*** Extracted data ***

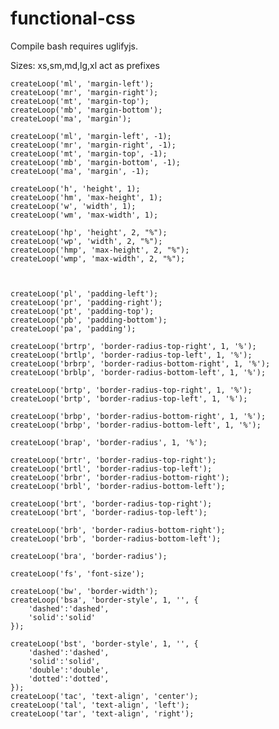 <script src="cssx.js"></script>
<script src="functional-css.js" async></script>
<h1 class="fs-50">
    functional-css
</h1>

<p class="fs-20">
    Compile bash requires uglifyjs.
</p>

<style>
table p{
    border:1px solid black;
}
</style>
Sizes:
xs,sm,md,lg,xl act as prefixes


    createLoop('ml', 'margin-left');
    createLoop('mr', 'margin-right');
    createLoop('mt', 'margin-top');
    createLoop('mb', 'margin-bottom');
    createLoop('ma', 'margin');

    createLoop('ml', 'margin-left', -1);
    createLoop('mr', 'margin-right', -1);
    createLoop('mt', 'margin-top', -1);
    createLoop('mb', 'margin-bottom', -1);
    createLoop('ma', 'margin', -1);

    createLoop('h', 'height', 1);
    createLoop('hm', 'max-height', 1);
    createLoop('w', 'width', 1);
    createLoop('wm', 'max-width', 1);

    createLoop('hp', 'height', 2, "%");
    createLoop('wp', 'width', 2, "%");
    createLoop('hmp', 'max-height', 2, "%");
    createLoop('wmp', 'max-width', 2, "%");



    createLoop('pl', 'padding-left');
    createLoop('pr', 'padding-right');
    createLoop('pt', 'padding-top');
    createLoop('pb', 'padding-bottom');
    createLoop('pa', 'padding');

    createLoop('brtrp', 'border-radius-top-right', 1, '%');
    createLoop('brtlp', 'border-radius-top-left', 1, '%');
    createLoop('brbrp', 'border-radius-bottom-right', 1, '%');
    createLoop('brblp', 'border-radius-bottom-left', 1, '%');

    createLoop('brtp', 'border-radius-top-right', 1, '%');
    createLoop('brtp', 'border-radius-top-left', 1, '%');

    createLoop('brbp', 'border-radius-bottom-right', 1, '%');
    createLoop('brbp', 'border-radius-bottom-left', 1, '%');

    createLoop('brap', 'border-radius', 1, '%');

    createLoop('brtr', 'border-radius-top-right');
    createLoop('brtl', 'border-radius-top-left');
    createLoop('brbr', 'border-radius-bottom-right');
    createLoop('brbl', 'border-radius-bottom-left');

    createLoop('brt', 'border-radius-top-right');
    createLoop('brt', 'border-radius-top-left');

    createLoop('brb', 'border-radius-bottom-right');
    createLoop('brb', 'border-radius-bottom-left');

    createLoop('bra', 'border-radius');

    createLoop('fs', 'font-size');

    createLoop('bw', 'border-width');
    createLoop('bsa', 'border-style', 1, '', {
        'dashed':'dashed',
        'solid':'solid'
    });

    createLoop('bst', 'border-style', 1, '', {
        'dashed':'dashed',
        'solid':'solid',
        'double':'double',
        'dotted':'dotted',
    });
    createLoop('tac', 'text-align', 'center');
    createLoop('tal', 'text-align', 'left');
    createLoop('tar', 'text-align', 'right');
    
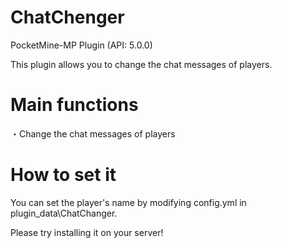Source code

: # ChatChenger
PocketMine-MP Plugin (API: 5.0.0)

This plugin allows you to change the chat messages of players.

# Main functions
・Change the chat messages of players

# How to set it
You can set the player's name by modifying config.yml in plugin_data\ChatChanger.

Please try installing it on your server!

*** End of Extracted data ***

Work item → Set every record down again verbatim, without pictures.

Response to this task →
 <script src="cssx.js"></script>
<script src="functional-css.js" async></script>
<h1 class="fs-50">
    functional-css
</h1>

<p class="fs-20">
    Compile bash requires uglifyjs.
</p>

<style>
table p{
    border:1px solid black;
}
</style>
Sizes:
xs,sm,md,lg,xl act as prefixes


    createLoop('ml', 'margin-left');
    createLoop('mr', 'margin-right');
    createLoop('mt', 'margin-top');
    createLoop('mb', 'margin-bottom');
    createLoop('ma', 'margin');

    createLoop('ml', 'margin-left', -1);
    createLoop('mr', 'margin-right', -1);
    createLoop('mt', 'margin-top', -1);
    createLoop('mb', 'margin-bottom', -1);
    createLoop('ma', 'margin', -1);

    createLoop('h', 'height', 1);
    createLoop('hm', 'max-height', 1);
    createLoop('w', 'width', 1);
    createLoop('wm', 'max-width', 1);

    createLoop('hp', 'height', 2, "%");
    createLoop('wp', 'width', 2, "%");
    createLoop('hmp', 'max-height', 2, "%");
    createLoop('wmp', 'max-width', 2, "%");



    createLoop('pl', 'padding-left');
    createLoop('pr', 'padding-right');
    createLoop('pt', 'padding-top');
    createLoop('pb', 'padding-bottom');
    createLoop('pa', 'padding');

    createLoop('brtrp', 'border-radius-top-right', 1, '%');
    createLoop('brtlp', 'border-radius-top-left', 1, '%');
    createLoop('brbrp', 'border-radius-bottom-right', 1, '%');
    createLoop('brblp', 'border-radius-bottom-left', 1, '%');

    createLoop('brtp', 'border-radius-top-right', 1, '%');
    createLoop('brtp', 'border-radius-top-left', 1, '%');

    createLoop('brbp', 'border-radius-bottom-right', 1, '%');
    createLoop('brbp', 'border-radius-bottom-left', 1, '%');

    createLoop('brap', 'border-radius', 1, '%');

    createLoop('brtr', 'border-radius-top-right');
    createLoop('brtl', 'border-radius-top-left');
    createLoop('brbr', 'border-radius-bottom-right');
    createLoop('brbl', 'border-radius-bottom-left');

    createLoop('brt', 'border-radius-top-right');
    createLoop('brt', 'border-radius-top-left');

    createLoop('brb', 'border-radius-bottom-right');
    createLoop('brb', 'border-radius-bottom-left');

    createLoop('bra', 'border-radius');

    createLoop('fs', 'font-size');

    createLoop('bw', 'border-width');
    createLoop('bsa', 'border-style', 1, '', {
        'dashed':'dashed',
        'solid':'solid'
    });

    createLoop('bst', 'border-style', 1, '', {
        'dashed':'dashed',
        'solid':'solid',
        'double':'double',
        'dotted':'dotted',
    });
    createLoop('tac', 'text-align', 'center');
    createLoop('tal', 'text-align', 'left');
    createLoop('tar', 'text-align', 'right');
    
Source code

: # ChatChenger
PocketMine-MP Plugin (API: 5.0.0)

This plugin allows you to change the chat messages of players.

# Main functions
・Change the chat messages of players

# How to set it
You can set the player's name by modifying config.yml in plugin_data\ChatChanger.

Please try installing it on your server!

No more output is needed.